На ночь сбрасываю на ноутбук тексты Фенимора Купера и Карла Мая. Сильва хочет знать, кто такие индейцы, которые крыс ели.
У Сильвы проблемы. Коты чуют в ней нечто чуждое и разбегаются. Сильва в трансе. Я тоже ничего не понимаю. Но факт налицо. Не убегает один только Персик. Но он несовершеннолетний. Тинэйджер. Трехнедельным был отнят у матери и вырос среди людей. Теперь он – последняя надежда Сильвы. Моя киска приваживает его к нашему дому и гладит по головке. Лапкой. А потом еще спрашивает, чем ее поведение отличается от поведения обычных кошек. Персик принял ее за маму. Какой уж тут секс. Только следующим летом…
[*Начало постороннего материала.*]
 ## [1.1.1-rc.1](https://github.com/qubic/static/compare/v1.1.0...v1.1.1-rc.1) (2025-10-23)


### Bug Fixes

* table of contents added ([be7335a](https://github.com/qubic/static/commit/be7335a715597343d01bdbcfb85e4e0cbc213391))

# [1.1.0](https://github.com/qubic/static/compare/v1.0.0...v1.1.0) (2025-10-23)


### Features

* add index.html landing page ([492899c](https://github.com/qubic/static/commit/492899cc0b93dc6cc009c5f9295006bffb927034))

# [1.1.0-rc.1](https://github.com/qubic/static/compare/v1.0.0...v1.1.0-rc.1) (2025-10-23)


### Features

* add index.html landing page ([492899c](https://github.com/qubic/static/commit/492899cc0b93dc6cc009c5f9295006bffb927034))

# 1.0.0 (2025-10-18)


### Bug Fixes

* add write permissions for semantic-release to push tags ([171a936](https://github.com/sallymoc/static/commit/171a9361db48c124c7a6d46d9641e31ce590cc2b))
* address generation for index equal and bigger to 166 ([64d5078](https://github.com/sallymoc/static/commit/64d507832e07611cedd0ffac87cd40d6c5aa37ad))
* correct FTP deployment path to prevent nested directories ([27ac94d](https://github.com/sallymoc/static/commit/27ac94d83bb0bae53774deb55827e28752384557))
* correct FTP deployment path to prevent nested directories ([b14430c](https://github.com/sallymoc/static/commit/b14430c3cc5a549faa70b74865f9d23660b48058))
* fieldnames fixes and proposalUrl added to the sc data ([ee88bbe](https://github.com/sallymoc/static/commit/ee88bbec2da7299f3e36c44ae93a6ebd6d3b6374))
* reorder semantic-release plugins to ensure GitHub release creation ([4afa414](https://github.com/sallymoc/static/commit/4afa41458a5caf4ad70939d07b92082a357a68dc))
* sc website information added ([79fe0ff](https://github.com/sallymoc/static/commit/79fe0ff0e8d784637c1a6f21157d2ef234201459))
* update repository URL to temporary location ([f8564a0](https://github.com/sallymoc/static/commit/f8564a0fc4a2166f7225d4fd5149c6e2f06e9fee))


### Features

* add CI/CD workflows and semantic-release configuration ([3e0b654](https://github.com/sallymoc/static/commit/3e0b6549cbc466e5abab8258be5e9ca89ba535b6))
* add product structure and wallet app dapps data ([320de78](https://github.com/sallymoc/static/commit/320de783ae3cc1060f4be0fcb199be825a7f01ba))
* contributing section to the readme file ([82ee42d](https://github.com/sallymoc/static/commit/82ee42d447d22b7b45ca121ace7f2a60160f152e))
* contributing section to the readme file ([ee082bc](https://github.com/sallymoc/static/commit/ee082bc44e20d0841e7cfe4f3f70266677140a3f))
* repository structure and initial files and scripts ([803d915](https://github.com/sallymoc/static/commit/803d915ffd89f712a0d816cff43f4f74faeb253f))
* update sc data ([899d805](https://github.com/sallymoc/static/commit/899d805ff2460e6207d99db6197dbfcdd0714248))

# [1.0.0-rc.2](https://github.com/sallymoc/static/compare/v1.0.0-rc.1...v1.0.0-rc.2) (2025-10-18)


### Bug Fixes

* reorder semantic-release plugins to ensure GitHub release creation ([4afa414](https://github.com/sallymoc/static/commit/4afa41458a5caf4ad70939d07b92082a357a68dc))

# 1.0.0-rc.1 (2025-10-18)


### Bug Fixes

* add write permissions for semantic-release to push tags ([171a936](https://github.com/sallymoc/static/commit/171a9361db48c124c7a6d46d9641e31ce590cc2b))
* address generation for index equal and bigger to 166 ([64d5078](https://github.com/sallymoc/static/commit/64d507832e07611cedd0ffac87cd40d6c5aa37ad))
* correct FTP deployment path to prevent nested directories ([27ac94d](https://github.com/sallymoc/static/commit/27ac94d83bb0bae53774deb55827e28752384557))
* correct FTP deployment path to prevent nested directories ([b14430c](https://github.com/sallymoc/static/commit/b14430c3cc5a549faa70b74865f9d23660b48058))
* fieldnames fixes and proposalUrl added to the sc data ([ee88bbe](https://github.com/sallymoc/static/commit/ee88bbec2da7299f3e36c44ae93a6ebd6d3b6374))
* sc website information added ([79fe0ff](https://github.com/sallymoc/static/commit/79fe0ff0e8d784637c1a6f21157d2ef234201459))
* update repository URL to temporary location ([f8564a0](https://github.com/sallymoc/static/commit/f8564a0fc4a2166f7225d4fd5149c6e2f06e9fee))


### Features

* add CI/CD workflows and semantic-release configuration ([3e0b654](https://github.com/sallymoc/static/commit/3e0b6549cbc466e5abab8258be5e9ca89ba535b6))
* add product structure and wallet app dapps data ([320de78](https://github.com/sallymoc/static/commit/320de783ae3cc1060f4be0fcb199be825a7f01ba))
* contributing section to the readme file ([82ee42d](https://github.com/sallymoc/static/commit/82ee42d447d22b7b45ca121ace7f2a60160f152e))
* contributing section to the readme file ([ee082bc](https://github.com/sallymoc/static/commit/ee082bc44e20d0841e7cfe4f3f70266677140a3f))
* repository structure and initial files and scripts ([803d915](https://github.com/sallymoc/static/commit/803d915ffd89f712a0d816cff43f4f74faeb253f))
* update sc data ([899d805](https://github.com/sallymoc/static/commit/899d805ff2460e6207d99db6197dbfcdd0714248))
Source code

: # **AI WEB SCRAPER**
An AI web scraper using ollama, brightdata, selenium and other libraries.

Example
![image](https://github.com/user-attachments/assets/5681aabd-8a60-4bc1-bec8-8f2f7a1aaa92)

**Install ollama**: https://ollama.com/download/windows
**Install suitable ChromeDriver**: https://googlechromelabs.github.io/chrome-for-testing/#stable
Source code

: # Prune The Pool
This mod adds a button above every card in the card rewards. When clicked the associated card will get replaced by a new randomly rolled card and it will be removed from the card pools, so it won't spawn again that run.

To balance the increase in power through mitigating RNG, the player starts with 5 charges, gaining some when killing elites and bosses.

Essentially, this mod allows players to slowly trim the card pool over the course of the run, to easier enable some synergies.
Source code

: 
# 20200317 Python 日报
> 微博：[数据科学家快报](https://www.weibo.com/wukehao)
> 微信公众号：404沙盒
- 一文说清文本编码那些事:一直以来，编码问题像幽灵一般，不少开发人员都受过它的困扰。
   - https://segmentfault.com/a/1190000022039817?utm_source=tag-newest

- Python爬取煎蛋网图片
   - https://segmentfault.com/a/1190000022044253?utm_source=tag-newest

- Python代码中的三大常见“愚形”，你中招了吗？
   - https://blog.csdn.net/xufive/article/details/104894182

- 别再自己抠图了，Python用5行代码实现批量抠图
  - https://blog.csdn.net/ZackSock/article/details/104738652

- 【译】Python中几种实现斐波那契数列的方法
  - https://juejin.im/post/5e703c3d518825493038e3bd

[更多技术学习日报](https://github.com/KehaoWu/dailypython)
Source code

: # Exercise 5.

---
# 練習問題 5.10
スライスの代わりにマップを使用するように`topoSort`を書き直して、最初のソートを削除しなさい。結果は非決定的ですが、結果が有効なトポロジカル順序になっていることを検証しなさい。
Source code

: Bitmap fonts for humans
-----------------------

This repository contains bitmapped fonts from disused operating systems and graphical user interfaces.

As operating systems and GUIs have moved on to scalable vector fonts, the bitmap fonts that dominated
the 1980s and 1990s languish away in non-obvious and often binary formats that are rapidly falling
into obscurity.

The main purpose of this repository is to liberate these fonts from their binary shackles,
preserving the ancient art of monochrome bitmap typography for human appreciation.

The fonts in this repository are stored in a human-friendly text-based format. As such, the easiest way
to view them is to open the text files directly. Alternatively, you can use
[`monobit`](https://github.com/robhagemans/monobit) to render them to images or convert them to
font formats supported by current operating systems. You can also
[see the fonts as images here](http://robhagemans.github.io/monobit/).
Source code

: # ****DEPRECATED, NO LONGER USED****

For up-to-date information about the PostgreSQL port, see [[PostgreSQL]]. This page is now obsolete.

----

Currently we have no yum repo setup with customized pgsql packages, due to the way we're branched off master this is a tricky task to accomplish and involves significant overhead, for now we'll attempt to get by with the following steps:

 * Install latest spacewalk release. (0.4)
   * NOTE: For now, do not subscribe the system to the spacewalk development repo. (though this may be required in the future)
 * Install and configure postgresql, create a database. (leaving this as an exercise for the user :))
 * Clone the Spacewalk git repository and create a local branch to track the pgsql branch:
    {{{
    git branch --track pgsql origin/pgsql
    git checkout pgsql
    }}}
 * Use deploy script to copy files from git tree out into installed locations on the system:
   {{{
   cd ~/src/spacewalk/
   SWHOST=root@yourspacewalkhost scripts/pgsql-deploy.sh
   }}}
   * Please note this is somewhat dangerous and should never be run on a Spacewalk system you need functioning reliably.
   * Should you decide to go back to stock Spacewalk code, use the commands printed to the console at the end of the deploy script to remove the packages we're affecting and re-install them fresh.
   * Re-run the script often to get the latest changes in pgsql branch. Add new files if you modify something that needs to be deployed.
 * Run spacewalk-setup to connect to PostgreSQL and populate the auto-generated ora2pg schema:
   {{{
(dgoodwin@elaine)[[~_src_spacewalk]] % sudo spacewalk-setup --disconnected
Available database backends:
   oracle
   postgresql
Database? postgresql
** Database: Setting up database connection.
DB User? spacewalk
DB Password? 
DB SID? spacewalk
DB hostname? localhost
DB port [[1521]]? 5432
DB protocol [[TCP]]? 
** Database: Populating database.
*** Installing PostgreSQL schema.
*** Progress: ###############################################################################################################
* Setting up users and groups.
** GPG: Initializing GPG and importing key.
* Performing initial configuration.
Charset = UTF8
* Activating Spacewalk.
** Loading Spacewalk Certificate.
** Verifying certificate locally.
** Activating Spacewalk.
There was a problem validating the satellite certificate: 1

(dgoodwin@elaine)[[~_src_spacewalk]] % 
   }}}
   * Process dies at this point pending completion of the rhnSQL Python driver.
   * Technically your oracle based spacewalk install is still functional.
А я опять не сдержался. На третьем сеансе после обычной записи включил свою программу прокачки мозга. Марь-Семеновну усадил пить чай, и пока мы пили… К концу сеанса Димка впал в полусонное состояние. Голова склонилась на плечо, изо рта – слюни, из носа – сопли, мутный взгляд никуда. "Притомился, задремал", – решила Марь-Семеновна. Было видно, как ей стыдно за внука. А я припомнил, что после первых сеансов Сильва выглядела не лучше.
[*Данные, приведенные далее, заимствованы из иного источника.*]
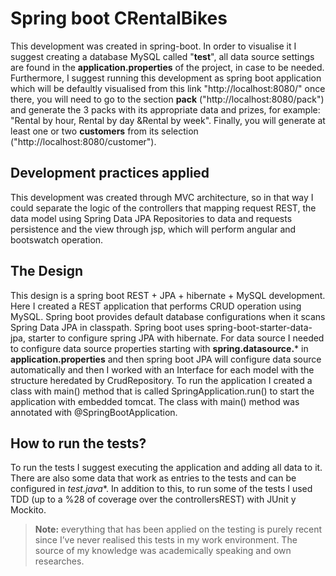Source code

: # Spring boot CRentalBikes

This development was created in spring-boot. In order to visualise it I suggest creating a database MySQL called "**test**", all data source settings are found in the **application.properties** of the project, in case to be needed. 
Furthermore, I suggest running this development as spring boot application which will be defaultly visualised from this link "http://localhost:8080/" once there, you will need to go to the section **pack** ("http://localhost:8080/pack") and generate the 3 packs with its appropriate data and prizes, for example: "Rental by hour, Rental by day &Rental by week". Finally, you will generate at least one or two **customers** from its selection ("http://localhost:8080/customer"). 

## Development practices applied

This development was created through MVC architecture, so in that way I could separate the logic of the controllers that mapping request REST, the data model using Spring Data JPA Repositories to data and requests persistence and the view through jsp, which will perform angular and bootswatch operation.

## The Design

This design is a spring boot REST + JPA + hibernate + MySQL development. Here I created a REST application that performs CRUD operation using MySQL. Spring boot provides default database configurations when it scans Spring Data JPA in classpath. Spring boot uses spring-boot-starter-data-jpa, starter to configure spring JPA with hibernate. For data source I needed to configure data source properties starting with **spring.datasource.*** in **application.properties** and then spring boot JPA will configure data source automatically and then I worked with an Interface for each model with the structure heredated by CrudRepository. To run the application I created a class with main() method that is called SpringApplication.run() to start the application with embedded tomcat. The class with main() method was annotated with @SpringBootApplication.

## How to run the tests?

To run the tests I suggest executing the application and adding all data to it. There are also some data that work as entries to the tests and can be configured in **test*.java**. In addition to this, to run some of the tests I used TDD (up to a %28 of coverage over the controllersREST) with JUnit y Mockito.
> **Note:** everything that has been applied on the testing is purely recent since I’ve never realised this tests in my work environment. The source of my knowledge was academically speaking and own researches.
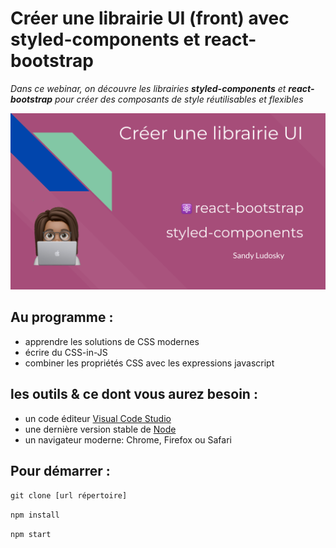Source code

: # Créer une librairie UI (front) avec styled-components et react-bootstrap


*Dans ce webinar, on découvre les librairies **styled-components** et **react-bootstrap** pour créer des composants de style réutilisables et flexibles* 

![Presentation webinar](preview.png "Presentation webinar")

## Au programme :
- apprendre les solutions de CSS modernes
- écrire du CSS-in-JS
- combiner les propriétés CSS avec les expressions javascript


## les outils & ce dont vous aurez besoin : 
- un code éditeur [Visual Code Studio](https://code.visualstudio.com/) 
- une dernière version stable de [Node](https://nodejs.org/en/)
- un navigateur moderne: Chrome, Firefox ou Safari

## Pour démarrer :

`git clone [url répertoire]`

`npm install`

`npm start`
На следующий день Марь-Семеновна привела Соню, Димкину маму. Опять был чай, демонстрация красивых картинок, лекция по строению мозга, про функции коры, подкорки, таламуса и гипоталамуса. (Не задеть бы стимулирующей волной гипоталамус.) Потом мне была прочитана лекция про радикулит и народные методы борьбы с оным. А Димка балдел, проходя второй сеанс стимуляции мозга. Так и пошло. Я разыскал сидюк с диснеевскими мультфильмами, спустил вниз со второго этажа кушетку и устроил маленький кинозал. Пока гости смотрели мультфильмы, пили чай, одаривали меня вареньем и пряниками, Димка получал сеанс стимуляции мозга.